■ YOUR ASSIGNMENT
Find the line with "Кусок брони - Поножи Благословенного Рыцаря" in the entries below. Repeat it, every following line, and the line with "Кусок брони - Шлем Лунного Сияния", exactly and with nothing added.

----------

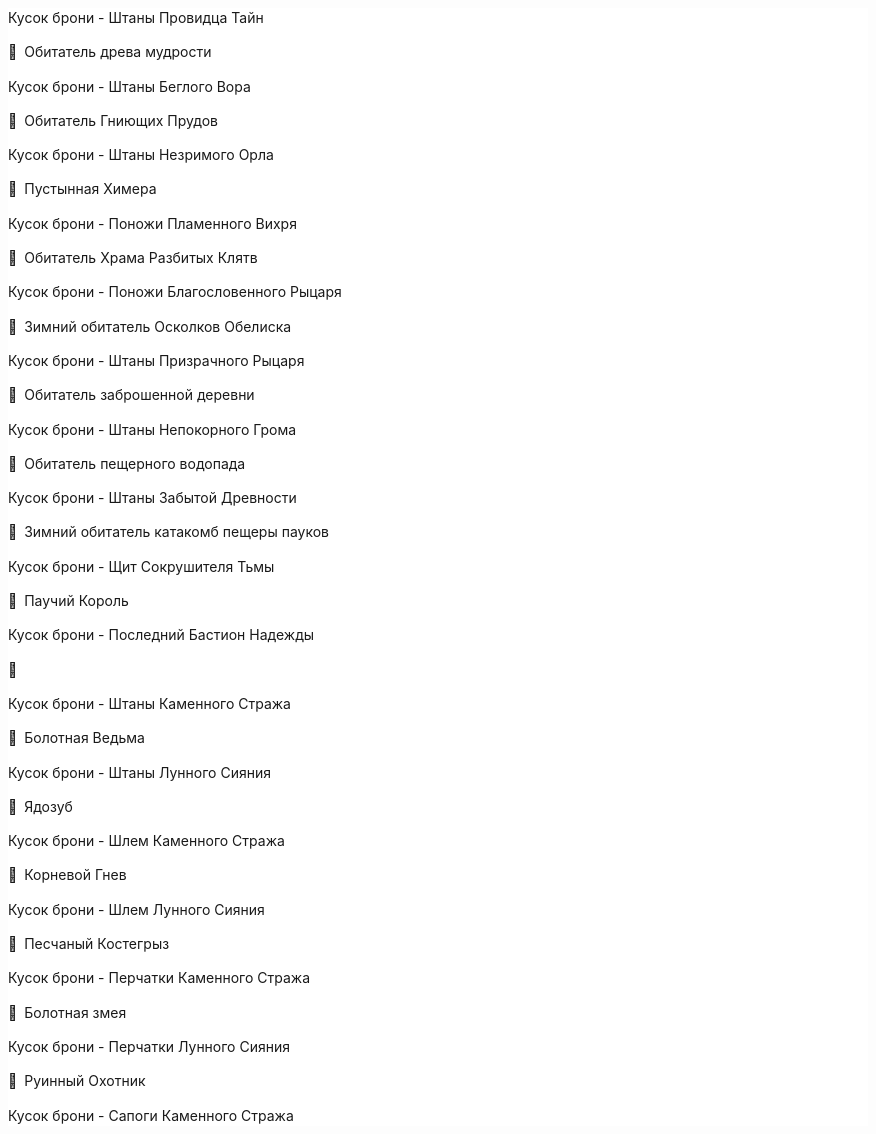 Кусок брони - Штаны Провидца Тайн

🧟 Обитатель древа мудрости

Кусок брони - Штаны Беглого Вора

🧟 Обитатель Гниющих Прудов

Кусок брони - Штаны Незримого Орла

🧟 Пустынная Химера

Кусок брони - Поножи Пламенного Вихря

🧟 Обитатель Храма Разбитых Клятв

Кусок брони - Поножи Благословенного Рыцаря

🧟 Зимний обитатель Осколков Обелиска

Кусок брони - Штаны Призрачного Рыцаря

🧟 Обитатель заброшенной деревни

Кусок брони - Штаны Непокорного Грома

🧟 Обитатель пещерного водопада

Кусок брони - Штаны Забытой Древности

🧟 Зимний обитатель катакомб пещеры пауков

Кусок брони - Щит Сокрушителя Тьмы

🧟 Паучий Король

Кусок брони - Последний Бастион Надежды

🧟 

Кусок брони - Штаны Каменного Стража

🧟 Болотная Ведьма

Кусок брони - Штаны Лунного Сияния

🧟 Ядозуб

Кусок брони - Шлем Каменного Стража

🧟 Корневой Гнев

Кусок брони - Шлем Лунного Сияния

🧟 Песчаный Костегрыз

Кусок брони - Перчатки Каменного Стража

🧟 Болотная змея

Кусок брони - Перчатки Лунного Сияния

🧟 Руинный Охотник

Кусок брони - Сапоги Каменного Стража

----------

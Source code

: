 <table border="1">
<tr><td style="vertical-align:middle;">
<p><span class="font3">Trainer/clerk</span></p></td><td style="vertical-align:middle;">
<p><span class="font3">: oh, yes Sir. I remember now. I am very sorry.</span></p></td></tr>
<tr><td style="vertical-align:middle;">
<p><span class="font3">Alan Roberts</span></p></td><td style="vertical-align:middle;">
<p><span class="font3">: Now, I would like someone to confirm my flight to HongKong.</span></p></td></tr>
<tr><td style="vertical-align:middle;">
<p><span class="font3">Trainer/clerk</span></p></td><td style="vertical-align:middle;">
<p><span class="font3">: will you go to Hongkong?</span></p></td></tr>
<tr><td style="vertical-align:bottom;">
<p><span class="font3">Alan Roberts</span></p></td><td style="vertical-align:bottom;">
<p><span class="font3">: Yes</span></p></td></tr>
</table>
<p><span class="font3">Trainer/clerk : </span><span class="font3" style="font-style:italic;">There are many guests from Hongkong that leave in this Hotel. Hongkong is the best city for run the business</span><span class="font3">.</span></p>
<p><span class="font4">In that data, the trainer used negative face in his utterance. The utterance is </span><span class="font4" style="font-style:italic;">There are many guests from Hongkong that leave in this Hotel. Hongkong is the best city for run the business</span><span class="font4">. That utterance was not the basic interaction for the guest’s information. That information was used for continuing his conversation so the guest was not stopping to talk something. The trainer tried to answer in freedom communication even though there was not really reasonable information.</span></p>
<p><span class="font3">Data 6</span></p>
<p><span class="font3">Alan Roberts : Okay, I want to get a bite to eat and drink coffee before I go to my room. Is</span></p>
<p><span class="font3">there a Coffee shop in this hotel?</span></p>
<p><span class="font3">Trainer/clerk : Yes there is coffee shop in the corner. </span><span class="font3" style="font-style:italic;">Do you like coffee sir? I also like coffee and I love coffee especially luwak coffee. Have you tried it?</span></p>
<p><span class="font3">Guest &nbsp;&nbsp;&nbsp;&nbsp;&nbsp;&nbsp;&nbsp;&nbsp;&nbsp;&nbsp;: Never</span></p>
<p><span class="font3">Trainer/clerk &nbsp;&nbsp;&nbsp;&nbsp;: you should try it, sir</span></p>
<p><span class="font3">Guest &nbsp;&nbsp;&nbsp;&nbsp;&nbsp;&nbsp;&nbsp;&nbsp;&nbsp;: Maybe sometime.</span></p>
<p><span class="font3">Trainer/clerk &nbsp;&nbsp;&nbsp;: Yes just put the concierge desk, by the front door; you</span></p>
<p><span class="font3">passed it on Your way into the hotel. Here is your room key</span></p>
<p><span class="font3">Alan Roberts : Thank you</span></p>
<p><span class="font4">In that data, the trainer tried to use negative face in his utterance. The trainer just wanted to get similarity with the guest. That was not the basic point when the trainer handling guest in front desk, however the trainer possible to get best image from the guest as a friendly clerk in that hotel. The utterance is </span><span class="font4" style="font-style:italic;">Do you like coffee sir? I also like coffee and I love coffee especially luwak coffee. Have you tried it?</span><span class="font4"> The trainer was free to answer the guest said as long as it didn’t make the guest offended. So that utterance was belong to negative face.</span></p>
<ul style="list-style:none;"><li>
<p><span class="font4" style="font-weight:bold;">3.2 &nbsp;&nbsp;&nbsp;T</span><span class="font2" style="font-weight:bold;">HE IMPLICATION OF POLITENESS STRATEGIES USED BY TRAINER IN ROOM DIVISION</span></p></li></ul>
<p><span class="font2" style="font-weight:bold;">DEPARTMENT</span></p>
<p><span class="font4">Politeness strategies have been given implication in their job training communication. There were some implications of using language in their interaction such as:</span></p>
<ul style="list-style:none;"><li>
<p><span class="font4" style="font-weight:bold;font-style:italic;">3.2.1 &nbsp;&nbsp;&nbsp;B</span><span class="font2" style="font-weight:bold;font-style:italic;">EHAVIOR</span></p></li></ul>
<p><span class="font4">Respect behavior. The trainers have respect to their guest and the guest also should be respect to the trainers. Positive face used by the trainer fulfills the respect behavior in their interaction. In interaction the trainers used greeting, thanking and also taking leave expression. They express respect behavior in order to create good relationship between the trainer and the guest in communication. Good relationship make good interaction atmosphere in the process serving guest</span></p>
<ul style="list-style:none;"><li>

----------

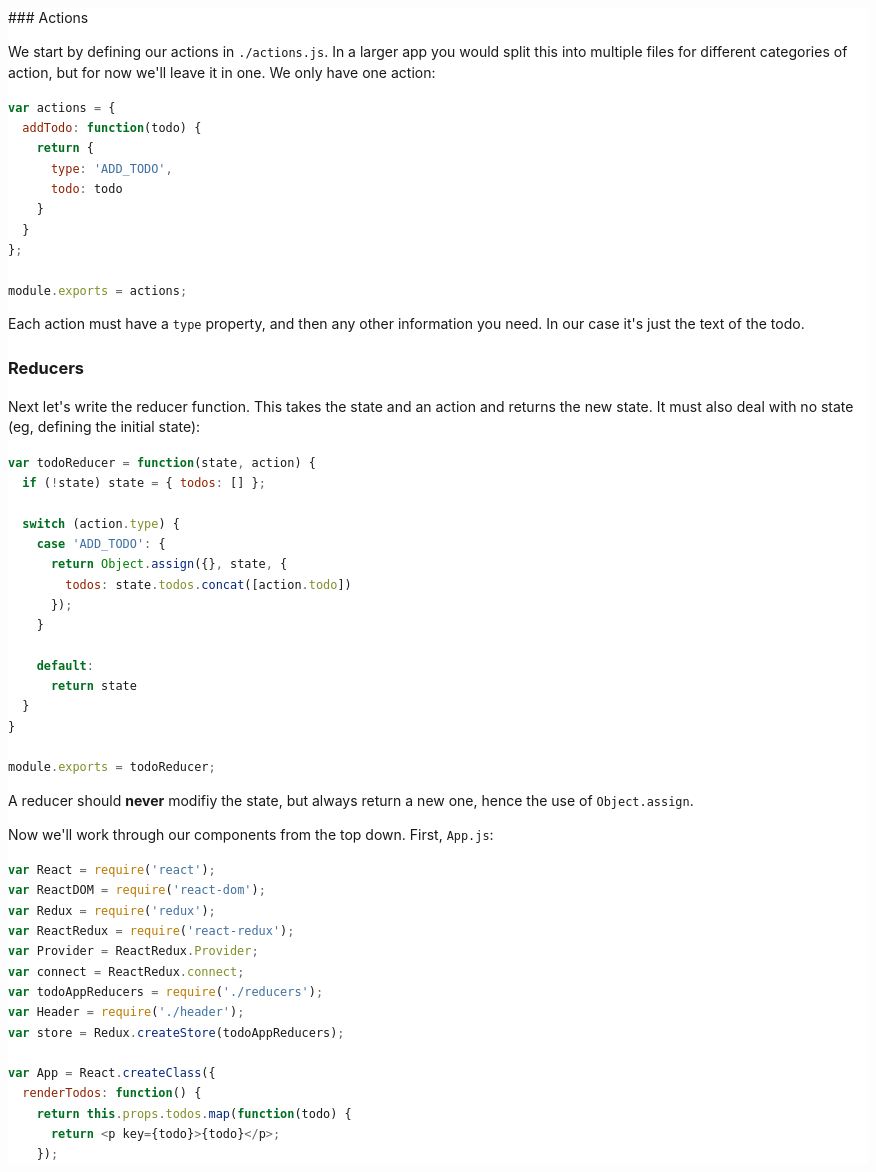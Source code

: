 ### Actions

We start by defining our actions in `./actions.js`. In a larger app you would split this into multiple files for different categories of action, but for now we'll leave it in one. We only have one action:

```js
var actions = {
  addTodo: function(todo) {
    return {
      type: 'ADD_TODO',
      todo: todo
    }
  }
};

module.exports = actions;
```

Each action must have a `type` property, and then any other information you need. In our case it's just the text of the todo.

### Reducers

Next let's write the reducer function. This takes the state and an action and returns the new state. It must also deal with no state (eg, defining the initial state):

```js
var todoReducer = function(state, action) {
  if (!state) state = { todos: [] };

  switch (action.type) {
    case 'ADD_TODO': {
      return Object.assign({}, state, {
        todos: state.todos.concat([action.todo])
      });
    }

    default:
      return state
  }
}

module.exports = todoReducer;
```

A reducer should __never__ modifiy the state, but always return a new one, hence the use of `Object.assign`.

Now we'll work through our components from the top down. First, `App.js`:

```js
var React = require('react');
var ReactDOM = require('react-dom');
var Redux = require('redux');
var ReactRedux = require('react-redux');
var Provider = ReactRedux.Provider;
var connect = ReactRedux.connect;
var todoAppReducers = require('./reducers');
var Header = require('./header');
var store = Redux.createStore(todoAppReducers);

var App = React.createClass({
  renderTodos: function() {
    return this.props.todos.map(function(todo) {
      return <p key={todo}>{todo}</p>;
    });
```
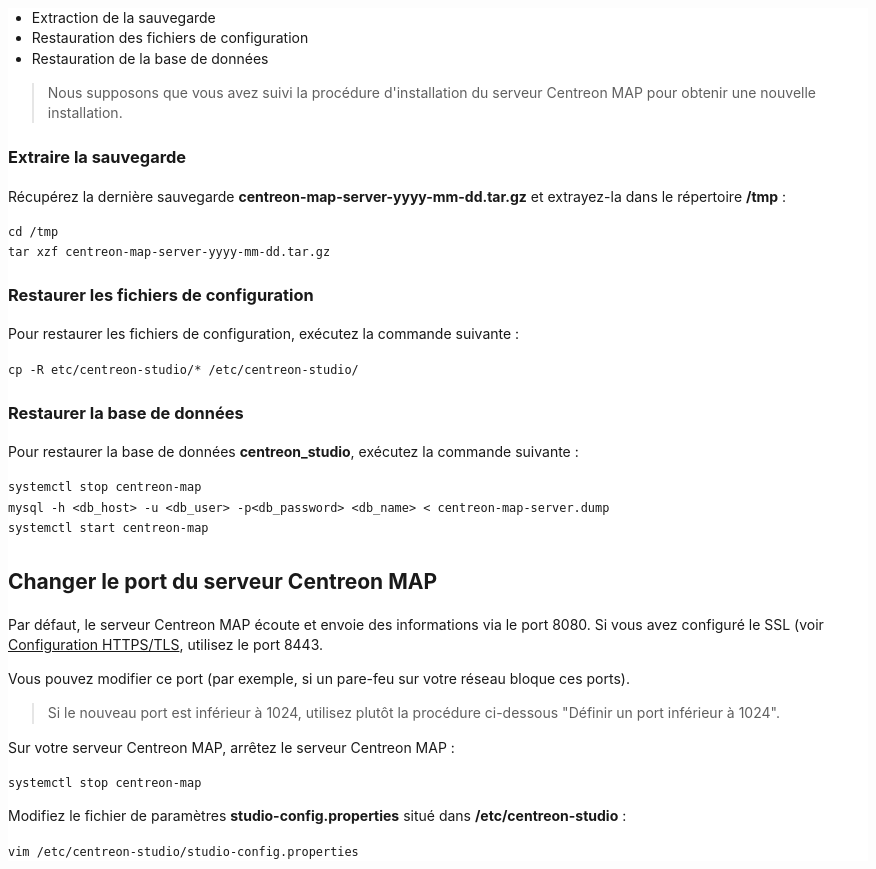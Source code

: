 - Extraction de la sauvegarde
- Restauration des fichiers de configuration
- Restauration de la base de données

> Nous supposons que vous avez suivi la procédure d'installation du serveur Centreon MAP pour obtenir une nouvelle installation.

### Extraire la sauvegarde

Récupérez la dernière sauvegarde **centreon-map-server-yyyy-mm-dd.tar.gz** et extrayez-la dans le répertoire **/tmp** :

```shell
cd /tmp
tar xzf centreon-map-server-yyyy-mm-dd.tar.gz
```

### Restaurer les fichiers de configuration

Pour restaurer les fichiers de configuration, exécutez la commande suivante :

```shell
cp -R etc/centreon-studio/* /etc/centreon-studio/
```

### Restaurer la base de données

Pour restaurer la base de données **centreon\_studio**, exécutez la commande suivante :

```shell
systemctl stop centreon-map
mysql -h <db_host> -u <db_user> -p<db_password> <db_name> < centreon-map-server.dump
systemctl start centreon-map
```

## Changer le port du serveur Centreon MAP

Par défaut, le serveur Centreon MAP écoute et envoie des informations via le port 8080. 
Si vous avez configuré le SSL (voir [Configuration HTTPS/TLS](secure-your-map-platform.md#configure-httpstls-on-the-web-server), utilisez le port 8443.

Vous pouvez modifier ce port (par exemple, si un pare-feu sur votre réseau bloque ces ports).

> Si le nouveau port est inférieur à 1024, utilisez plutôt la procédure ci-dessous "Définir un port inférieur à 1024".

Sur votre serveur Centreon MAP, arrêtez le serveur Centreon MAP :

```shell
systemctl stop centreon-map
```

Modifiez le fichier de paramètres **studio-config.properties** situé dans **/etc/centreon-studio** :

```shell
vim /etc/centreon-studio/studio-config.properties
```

----------

■ SOLUTION TO THE PROBLEM
Кусок брони - Поножи Благословенного Рыцаря

🧟 Зимний обитатель Осколков Обелиска

Кусок брони - Штаны Призрачного Рыцаря

🧟 Обитатель заброшенной деревни

Кусок брони - Штаны Непокорного Грома

🧟 Обитатель пещерного водопада

Кусок брони - Штаны Забытой Древности

🧟 Зимний обитатель катакомб пещеры пауков

Кусок брони - Щит Сокрушителя Тьмы

🧟 Паучий Король

Кусок брони - Последний Бастион Надежды

🧟 

Кусок брони - Штаны Каменного Стража

🧟 Болотная Ведьма

Кусок брони - Штаны Лунного Сияния

🧟 Ядозуб

Кусок брони - Шлем Каменного Стража

🧟 Корневой Гнев

Кусок брони - Шлем Лунного Сияния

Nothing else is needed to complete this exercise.